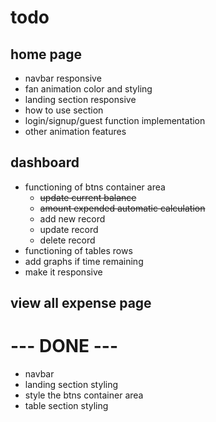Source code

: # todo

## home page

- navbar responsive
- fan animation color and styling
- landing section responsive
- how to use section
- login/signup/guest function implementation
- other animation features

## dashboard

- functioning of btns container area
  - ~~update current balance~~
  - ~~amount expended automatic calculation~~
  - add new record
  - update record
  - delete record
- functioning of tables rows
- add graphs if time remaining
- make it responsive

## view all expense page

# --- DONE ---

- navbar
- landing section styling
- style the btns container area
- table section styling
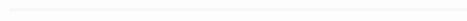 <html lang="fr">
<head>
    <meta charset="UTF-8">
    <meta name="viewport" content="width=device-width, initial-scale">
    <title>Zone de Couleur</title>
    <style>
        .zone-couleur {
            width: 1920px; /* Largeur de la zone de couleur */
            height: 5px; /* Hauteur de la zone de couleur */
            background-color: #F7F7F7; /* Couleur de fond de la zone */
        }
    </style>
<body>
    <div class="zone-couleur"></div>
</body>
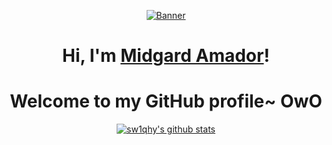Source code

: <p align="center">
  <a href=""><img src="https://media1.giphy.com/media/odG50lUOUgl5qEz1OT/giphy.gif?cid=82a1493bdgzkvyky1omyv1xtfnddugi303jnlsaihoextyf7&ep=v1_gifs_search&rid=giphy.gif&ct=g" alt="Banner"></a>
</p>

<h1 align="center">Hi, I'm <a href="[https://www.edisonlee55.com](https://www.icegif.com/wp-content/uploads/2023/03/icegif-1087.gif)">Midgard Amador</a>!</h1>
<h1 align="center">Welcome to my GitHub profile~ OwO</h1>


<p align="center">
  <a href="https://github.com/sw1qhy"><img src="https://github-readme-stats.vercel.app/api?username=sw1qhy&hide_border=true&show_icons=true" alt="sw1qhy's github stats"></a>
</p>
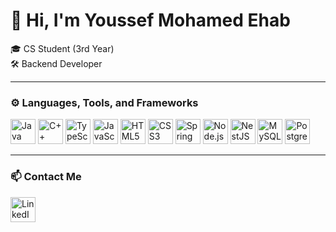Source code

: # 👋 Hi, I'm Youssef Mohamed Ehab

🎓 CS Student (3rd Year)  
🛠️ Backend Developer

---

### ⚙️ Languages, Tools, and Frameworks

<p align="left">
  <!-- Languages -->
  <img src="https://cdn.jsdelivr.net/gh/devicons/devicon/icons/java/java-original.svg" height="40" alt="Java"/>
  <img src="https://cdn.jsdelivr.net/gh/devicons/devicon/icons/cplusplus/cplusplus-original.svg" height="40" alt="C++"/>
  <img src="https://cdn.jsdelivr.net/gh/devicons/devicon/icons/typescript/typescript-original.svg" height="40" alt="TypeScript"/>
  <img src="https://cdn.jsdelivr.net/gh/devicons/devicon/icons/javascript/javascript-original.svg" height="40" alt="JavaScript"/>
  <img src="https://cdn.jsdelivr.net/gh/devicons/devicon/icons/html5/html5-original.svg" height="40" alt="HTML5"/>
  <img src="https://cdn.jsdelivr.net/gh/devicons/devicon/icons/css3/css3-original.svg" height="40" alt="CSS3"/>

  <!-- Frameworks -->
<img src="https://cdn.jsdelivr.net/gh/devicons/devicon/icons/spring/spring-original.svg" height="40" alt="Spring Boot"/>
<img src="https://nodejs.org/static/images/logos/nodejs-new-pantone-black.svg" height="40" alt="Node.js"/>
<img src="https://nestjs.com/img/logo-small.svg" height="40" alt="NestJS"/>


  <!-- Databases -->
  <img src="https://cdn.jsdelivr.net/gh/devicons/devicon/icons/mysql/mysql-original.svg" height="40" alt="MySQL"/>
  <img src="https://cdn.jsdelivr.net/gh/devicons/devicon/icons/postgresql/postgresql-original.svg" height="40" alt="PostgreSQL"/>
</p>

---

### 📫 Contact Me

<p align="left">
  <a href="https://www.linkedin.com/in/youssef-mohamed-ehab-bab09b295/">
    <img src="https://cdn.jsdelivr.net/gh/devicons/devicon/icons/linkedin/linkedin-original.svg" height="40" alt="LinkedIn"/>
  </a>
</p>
------------------------------
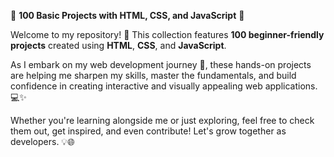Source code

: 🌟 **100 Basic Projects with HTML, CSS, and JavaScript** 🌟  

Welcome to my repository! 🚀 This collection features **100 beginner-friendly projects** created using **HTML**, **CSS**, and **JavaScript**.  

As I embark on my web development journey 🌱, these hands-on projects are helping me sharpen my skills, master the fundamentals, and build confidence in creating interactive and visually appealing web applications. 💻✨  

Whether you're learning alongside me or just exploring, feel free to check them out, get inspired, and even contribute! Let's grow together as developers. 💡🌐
------------------------------
• **WHAT IS BEING ASKED**:
Every line above that includes the string "Frameworks" needs to be copied.

• **SOLVED EXERCISE**:
### ⚙️ Languages, Tools, and Frameworks
  <!-- Frameworks -->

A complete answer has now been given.